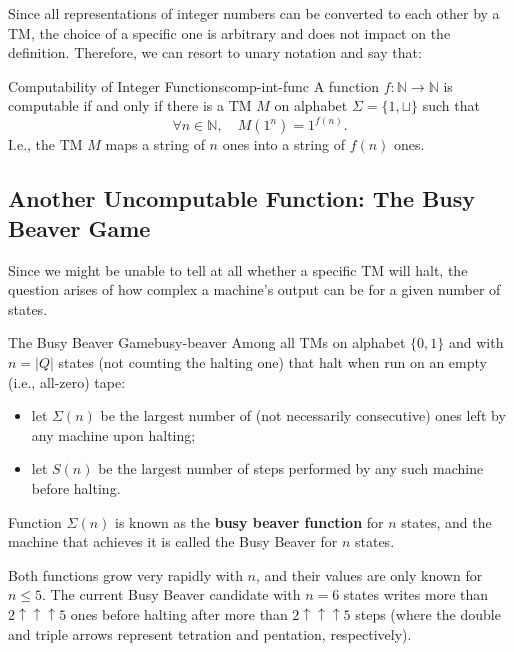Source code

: Since all representations of integer numbers can be converted to each other by a TM, the choice of a specific one is arbitrary and does not impact on the definition. Therefore, we can resort to unary notation and say that:

\begin{theorem}{Computability of Integer Functions}{comp-int-func}
    A function \(f : \mathbb{N} \rightarrow \mathbb{N}\) is computable if and only if there is a TM \(M\) on alphabet \(\Sigma = \{1, \sqcup\}\) such that
    \[
    \forall n \in \mathbb{N}, \quad M(1^n) = 1^{f(n)}.
    \]
    I.e., the TM \(M\) maps a string of \(n\) ones into a string of \(f(n)\) ones.
\end{theorem}

\subsection{Another Uncomputable Function: The Busy Beaver Game}
Since we might be unable to tell at all whether a specific TM will halt, the question arises of how complex a machine's output can be for a given number of states.

\begin{definition}{The Busy Beaver Game}{busy-beaver}
    Among all TMs on alphabet \(\{0, 1\}\) and with \(n = |Q|\) states (not counting the halting one) that halt when run on an empty (i.e., all-zero) tape:
    \begin{itemize}
        \item let \(\Sigma(n)\) be the largest number of (not necessarily consecutive) ones left by any machine upon halting;
        \item let \(S(n)\) be the largest number of steps performed by any such machine before halting.
    \end{itemize}
    Function \(\Sigma(n)\) is known as the \textbf{busy beaver function} for \(n\) states, and the machine that achieves it is called the Busy Beaver for \(n\) states.
\end{definition}

\noindent Both functions grow very rapidly with \(n\), and their values are only known for \(n \le 5\). The current Busy Beaver candidate with \(n = 6\) states writes more than \(2 \uparrow\uparrow\uparrow 5\) ones before halting after more than \(2 \uparrow\uparrow\uparrow 5\) steps (where the double and triple arrows represent tetration and pentation, respectively).

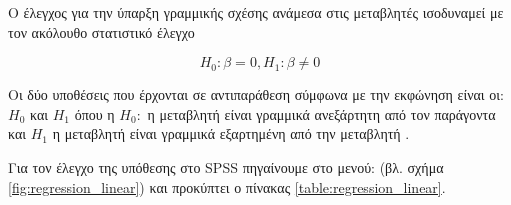 \documentclass{assignment}
\begin{document}
\begin{Assignment}[Μέρος Γ]

Ο έλεγχος για την ύπαρξη γραμμικής σχέσης ανάμεσα στις μεταβλητές ισοδυναμεί με τον ακόλουθο στατιστικό έλεγχο

\begin{equation}
H_0:\beta = 0, H_1: \beta \neq 0
\end{equation}

Οι δύο υποθέσεις που έρχονται σε αντιπαράθεση σύμφωνα με την εκφώνηση είναι οι: $H_0$ και $H_1$ όπου η $H_0:$ η μεταβλητή είναι γραμμικά ανεξάρτητη από τον παράγοντα και $H_1$ η μεταβλητή είναι γραμμικά εξαρτημένη από την μεταβλητή .

Για τον έλεγχο της υπόθεσης στο SPSS πηγαίνουμε στο μενού:  (βλ. σχήμα \ref{fig:regression_linear}) και προκύπτει ο πίνακας \ref{table:regression_linear}. 



\end{Assignment}
\end{document}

— What you should do —
Every line of the data above should be repeated exactly. Omit the pictures.

— Exercise output —
Source code

: Since all representations of integer numbers can be converted to each other by a TM, the choice of a specific one is arbitrary and does not impact on the definition. Therefore, we can resort to unary notation and say that:

\begin{theorem}{Computability of Integer Functions}{comp-int-func}
    A function \(f : \mathbb{N} \rightarrow \mathbb{N}\) is computable if and only if there is a TM \(M\) on alphabet \(\Sigma = \{1, \sqcup\}\) such that
    \[
    \forall n \in \mathbb{N}, \quad M(1^n) = 1^{f(n)}.
    \]
    I.e., the TM \(M\) maps a string of \(n\) ones into a string of \(f(n)\) ones.
\end{theorem}

\subsection{Another Uncomputable Function: The Busy Beaver Game}
Since we might be unable to tell at all whether a specific TM will halt, the question arises of how complex a machine's output can be for a given number of states.

\begin{definition}{The Busy Beaver Game}{busy-beaver}
    Among all TMs on alphabet \(\{0, 1\}\) and with \(n = |Q|\) states (not counting the halting one) that halt when run on an empty (i.e., all-zero) tape:
    \begin{itemize}
        \item let \(\Sigma(n)\) be the largest number of (not necessarily consecutive) ones left by any machine upon halting;
        \item let \(S(n)\) be the largest number of steps performed by any such machine before halting.
    \end{itemize}
    Function \(\Sigma(n)\) is known as the \textbf{busy beaver function} for \(n\) states, and the machine that achieves it is called the Busy Beaver for \(n\) states.
\end{definition}

\noindent Both functions grow very rapidly with \(n\), and their values are only known for \(n \le 5\). The current Busy Beaver candidate with \(n = 6\) states writes more than \(2 \uparrow\uparrow\uparrow 5\) ones before halting after more than \(2 \uparrow\uparrow\uparrow 5\) steps (where the double and triple arrows represent tetration and pentation, respectively).

 \documentclass{assignment}
\begin{document}
\begin{Assignment}[Μέρος Γ]

Ο έλεγχος για την ύπαρξη γραμμικής σχέσης ανάμεσα στις μεταβλητές ισοδυναμεί με τον ακόλουθο στατιστικό έλεγχο

\begin{equation}
H_0:\beta = 0, H_1: \beta \neq 0
\end{equation}

Οι δύο υποθέσεις που έρχονται σε αντιπαράθεση σύμφωνα με την εκφώνηση είναι οι: $H_0$ και $H_1$ όπου η $H_0:$ η μεταβλητή είναι γραμμικά ανεξάρτητη από τον παράγοντα και $H_1$ η μεταβλητή είναι γραμμικά εξαρτημένη από την μεταβλητή .

Για τον έλεγχο της υπόθεσης στο SPSS πηγαίνουμε στο μενού:  (βλ. σχήμα \ref{fig:regression_linear}) και προκύπτει ο πίνακας \ref{table:regression_linear}. 



\end{Assignment}
\end{document}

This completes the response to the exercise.